Collapse

Identifies the start position, adapter sequence, and mapping strand for each read in the supplied BAM file. If two or more reads share the same start position, mapping strand, and adapter sequence (within mismatch tolerance), they are merged into a single consensus sequence. If there is a mismatch at a given position, the most common base is used as a consensus. The quality of each base set to the highest quality base at that position. If an individual read contains too many mismatches, it is discarded prior to collapsing.

Run Using

produse collapse

or

python /path/to/ProDuSe/ProDuSe/collapse.py

Parameters

-c –config:A configuration file which can provide any of the parameters below -i –input:Input BAM file. The name of each read must contain the adapter sequence. -o –output:Path and name of output collapsed fastq files. This parameter must be specified exactly twice. The output fastqs can be gzipped automatically by appending “.gz” to the output name. -sp –strand_position:  The positions in the adapter sequence to use when comparison adapter sequences for reads of the same type (i.e. between forward reads, or between reverse reads). 1=Use this position, 0=Do not use this position. -dp –duplex_position:  The positions in the adapter sequence to use when comparing adapter sequences for reads of opposing types (i.e. forward vs reverse reads). 1=Use this position, 0=Do not use this position. -amm –adapter_max_mismatch:  The maximum number of mismatches allowed between the expected and actual adapter sequences when comparing reads of the same type (See -sp). -dmm –duplex_max_mismatch:  The maximum number of mismatches allowed between the expected and actual adapter sequences when comparing molecules of different types (See -dp). -smm –sequence_max_mismatch:  The maximum number of mismatches allowed in an individual read before it is discarded.

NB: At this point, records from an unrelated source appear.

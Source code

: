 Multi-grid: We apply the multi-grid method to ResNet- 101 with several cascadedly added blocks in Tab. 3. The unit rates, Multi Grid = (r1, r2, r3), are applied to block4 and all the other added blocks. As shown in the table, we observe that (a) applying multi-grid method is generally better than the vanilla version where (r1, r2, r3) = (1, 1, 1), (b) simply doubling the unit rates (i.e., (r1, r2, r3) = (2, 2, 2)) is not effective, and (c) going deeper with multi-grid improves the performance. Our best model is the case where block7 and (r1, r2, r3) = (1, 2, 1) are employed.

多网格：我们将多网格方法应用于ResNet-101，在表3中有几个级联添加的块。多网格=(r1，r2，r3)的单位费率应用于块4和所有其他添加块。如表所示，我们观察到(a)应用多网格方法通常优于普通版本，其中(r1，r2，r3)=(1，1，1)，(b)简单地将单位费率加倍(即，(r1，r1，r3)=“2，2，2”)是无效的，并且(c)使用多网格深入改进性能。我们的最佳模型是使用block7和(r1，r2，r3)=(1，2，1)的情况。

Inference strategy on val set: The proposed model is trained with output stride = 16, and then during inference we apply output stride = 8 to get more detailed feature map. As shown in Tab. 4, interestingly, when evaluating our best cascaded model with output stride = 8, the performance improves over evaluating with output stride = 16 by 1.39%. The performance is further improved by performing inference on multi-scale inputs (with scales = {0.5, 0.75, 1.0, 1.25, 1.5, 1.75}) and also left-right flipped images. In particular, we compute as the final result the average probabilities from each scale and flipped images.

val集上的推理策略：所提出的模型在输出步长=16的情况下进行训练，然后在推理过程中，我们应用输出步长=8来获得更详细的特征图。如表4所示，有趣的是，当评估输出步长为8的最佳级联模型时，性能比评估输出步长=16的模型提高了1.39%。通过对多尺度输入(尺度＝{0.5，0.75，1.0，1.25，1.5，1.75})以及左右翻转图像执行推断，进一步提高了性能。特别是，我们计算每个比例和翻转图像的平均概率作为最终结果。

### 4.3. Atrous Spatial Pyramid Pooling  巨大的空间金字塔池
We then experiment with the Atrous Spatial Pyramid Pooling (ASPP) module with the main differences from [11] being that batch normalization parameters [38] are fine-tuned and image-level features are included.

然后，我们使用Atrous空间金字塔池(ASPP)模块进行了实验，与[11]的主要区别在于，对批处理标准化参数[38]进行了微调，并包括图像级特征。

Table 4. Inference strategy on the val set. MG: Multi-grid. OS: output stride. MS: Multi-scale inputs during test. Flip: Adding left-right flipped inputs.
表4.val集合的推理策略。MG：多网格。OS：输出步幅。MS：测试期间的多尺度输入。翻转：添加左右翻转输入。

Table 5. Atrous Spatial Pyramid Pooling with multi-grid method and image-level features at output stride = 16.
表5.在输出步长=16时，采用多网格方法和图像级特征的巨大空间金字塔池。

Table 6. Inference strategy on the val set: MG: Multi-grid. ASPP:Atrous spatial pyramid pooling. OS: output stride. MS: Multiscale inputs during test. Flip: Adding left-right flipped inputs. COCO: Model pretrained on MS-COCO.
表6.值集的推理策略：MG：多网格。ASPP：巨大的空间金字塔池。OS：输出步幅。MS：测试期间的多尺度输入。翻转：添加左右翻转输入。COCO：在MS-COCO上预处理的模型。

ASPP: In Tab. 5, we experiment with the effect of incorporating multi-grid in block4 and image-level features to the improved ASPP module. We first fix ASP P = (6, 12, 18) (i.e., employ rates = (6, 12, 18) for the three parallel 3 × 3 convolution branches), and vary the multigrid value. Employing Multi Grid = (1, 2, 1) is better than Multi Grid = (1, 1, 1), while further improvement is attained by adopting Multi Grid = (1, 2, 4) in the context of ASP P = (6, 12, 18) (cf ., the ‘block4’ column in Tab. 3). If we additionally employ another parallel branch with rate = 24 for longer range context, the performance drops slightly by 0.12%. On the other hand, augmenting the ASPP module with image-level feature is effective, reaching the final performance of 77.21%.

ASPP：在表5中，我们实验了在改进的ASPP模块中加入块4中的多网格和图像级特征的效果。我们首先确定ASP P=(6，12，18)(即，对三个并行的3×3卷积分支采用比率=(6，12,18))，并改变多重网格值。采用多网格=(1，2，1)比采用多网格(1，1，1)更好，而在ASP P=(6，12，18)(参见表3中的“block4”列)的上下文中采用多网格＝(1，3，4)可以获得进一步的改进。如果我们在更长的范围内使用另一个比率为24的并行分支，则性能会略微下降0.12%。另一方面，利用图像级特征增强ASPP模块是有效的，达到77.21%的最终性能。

This threshold should be adjusted based upon read length. -oo –original_output:  Path and name of fastq files to write original (i.e. pre-collapse) reads. Reads exceeding mismatch thresholds will still be discarded. This option must be be specified exactly twice, or not at all. These fastqs can be gzipped automatically by appending “.gz” to the output name. -sf –stats_file:  Path and name of a text file to store collapsing statistics.

Additional Considerations

The runtime of this script depends not only on the absolute number of reads, but the proportion of reads which are duplicates. BAM files with high duplicate rates will take significantly longer than BAM files with a lower duplicate rate.